Correndo o risco de ser injusto, destaca-se a quase ausência, ou uma presença reduzida de potenciais “eurodeputados agrícolas”. Talvez seja, de facto, representativo do que somos e o que valemos, o que denota alguma incoerência com o discurso político mais recente…
Temos de continuar a trabalhar, de fazer mais, fazer melhor (diferente?). Sobretudo, trabalhar com os que forem eleitos (desde já a nossa inteira disponibilidade) e insistir em colocar na Agenda os temas da Agricultura, da Alimentação, do Mundo Rural. Em Portugal e na União Europeia.
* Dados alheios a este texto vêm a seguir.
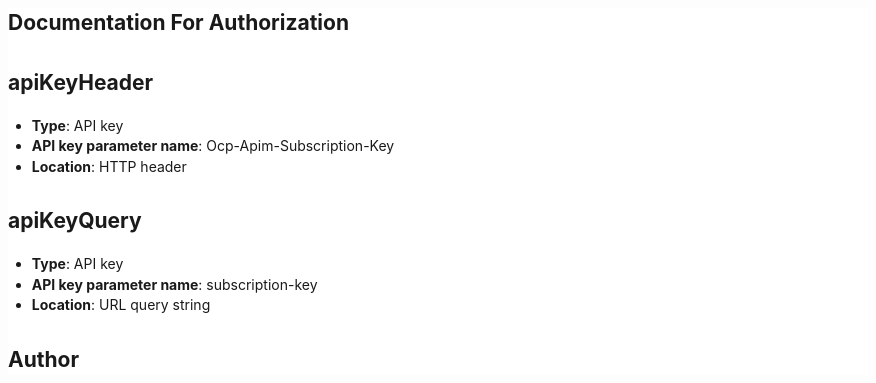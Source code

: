 ## Documentation For Authorization

## apiKeyHeader

- **Type**: API key
- **API key parameter name**: Ocp-Apim-Subscription-Key
- **Location**: HTTP header

## apiKeyQuery

- **Type**: API key
- **API key parameter name**: subscription-key
- **Location**: URL query string

## Author
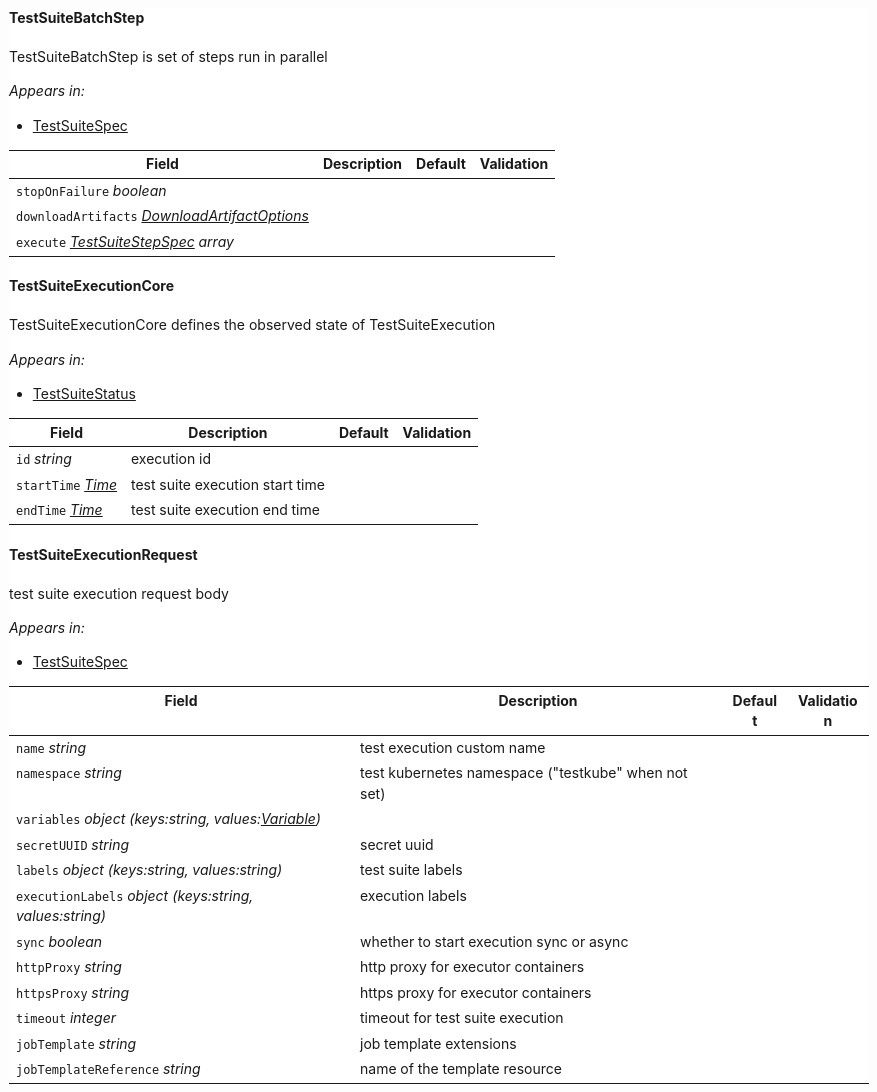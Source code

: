 
#### TestSuiteBatchStep



TestSuiteBatchStep is set of steps run in parallel



_Appears in:_
- [TestSuiteSpec](#testsuitespec)

| Field | Description | Default | Validation |
| --- | --- | --- | --- |
| `stopOnFailure` _boolean_ |  |  |  |
| `downloadArtifacts` _[DownloadArtifactOptions](#downloadartifactoptions)_ |  |  |  |
| `execute` _[TestSuiteStepSpec](#testsuitestepspec) array_ |  |  |  |


#### TestSuiteExecutionCore



TestSuiteExecutionCore defines the observed state of TestSuiteExecution



_Appears in:_
- [TestSuiteStatus](#testsuitestatus)

| Field | Description | Default | Validation |
| --- | --- | --- | --- |
| `id` _string_ | execution id |  |  |
| `startTime` _[Time](https://kubernetes.io/docs/reference/generated/kubernetes-api/v1.22/#time-v1-meta)_ | test suite execution start time |  |  |
| `endTime` _[Time](https://kubernetes.io/docs/reference/generated/kubernetes-api/v1.22/#time-v1-meta)_ | test suite execution end time |  |  |


#### TestSuiteExecutionRequest



test suite execution request body



_Appears in:_
- [TestSuiteSpec](#testsuitespec)

| Field | Description | Default | Validation |
| --- | --- | --- | --- |
| `name` _string_ | test execution custom name |  |  |
| `namespace` _string_ | test kubernetes namespace (\"testkube\" when not set) |  |  |
| `variables` _object (keys:string, values:[Variable](#variable))_ |  |  |  |
| `secretUUID` _string_ | secret uuid |  |  |
| `labels` _object (keys:string, values:string)_ | test suite labels |  |  |
| `executionLabels` _object (keys:string, values:string)_ | execution labels |  |  |
| `sync` _boolean_ | whether to start execution sync or async |  |  |
| `httpProxy` _string_ | http proxy for executor containers |  |  |
| `httpsProxy` _string_ | https proxy for executor containers |  |  |
| `timeout` _integer_ | timeout for test suite execution |  |  |
| `jobTemplate` _string_ | job template extensions |  |  |
| `jobTemplateReference` _string_ | name of the template resource |  |  |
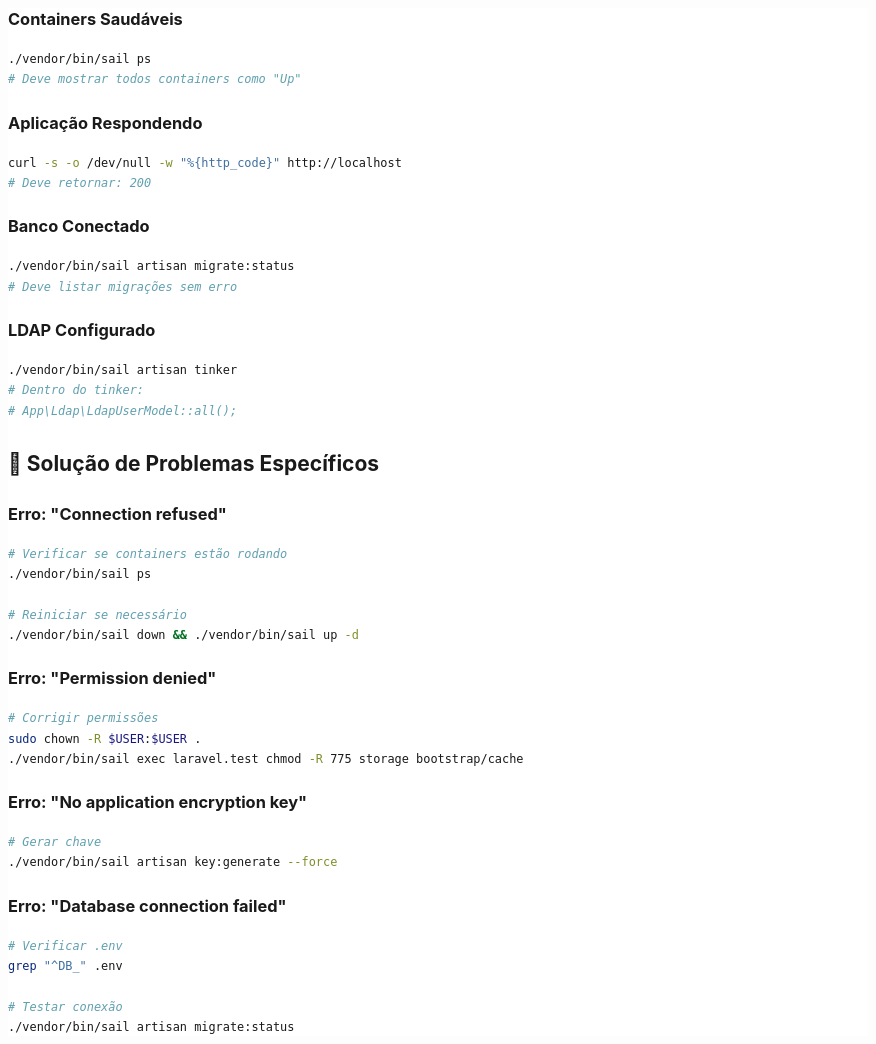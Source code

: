 ### **Containers Saudáveis**
```bash
./vendor/bin/sail ps
# Deve mostrar todos containers como "Up"
```

### **Aplicação Respondendo**
```bash
curl -s -o /dev/null -w "%{http_code}" http://localhost
# Deve retornar: 200
```

### **Banco Conectado**
```bash
./vendor/bin/sail artisan migrate:status
# Deve listar migrações sem erro
```

### **LDAP Configurado**
```bash
./vendor/bin/sail artisan tinker
# Dentro do tinker:
# App\Ldap\LdapUserModel::all();
```

## 🚨 **Solução de Problemas Específicos**

### **Erro: "Connection refused"**
```bash
# Verificar se containers estão rodando
./vendor/bin/sail ps

# Reiniciar se necessário
./vendor/bin/sail down && ./vendor/bin/sail up -d
```

### **Erro: "Permission denied"**
```bash
# Corrigir permissões
sudo chown -R $USER:$USER .
./vendor/bin/sail exec laravel.test chmod -R 775 storage bootstrap/cache
```

### **Erro: "No application encryption key"**
```bash
# Gerar chave
./vendor/bin/sail artisan key:generate --force
```

### **Erro: "Database connection failed"**
```bash
# Verificar .env
grep "^DB_" .env

# Testar conexão
./vendor/bin/sail artisan migrate:status
```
O mais importante, porque todos somos Europa, é que os candidatos promovam a literacia europeia e o conhecimento das regras de funcionamento das instituições, desde logo das ajudas e fundos comunitários. Porque a ignorância gera, para além da manipulação, falsas expetativas, promessas vãs, demagogia e populismo.
Não nos podemos dar ao luxo de promover a abstenção e passar ao lado destes temas – do nosso papel na Europa e da União Europeia no contexto global – que são centrais para o nosso futuro.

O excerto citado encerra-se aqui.